- DESCRIPTION OF THE TASK -
Nothing but the line holding "### Team Leader" and the lines after it, through the end of the records, should be set down, each exactly as it is.

- DATA FOR REVIEW -
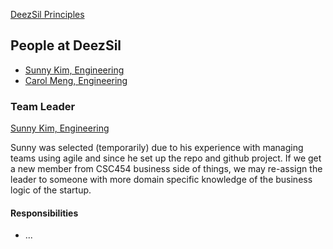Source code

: [DeezSil Principles](./principles.md)

People at DeezSil
---

- [Sunny Kim, Engineering](./sunny_kim.md)
- [Carol Meng, Engineering](./carol_meng.md)

### Team Leader

[Sunny Kim, Engineering](./sunny_kim.md)
<!-- Describe who and why the team leader was selected --> 
Sunny was selected (temporarily) due to his experience with managing teams using agile and since he set up the repo and github project. If we get a new member from CSC454 business side of things, we may re-assign the leader to someone with more domain specific knowledge of the business logic of the startup.

#### Responsibilities
<!-- What is their role for your team?	--> 
- ...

- SOLUTION FOR THIS TASK -
### Team Leader

[Sunny Kim, Engineering](./sunny_kim.md)
<!-- Describe who and why the team leader was selected --> 
Sunny was selected (temporarily) due to his experience with managing teams using agile and since he set up the repo and github project. If we get a new member from CSC454 business side of things, we may re-assign the leader to someone with more domain specific knowledge of the business logic of the startup.

#### Responsibilities
<!-- What is their role for your team?	--> 
- ...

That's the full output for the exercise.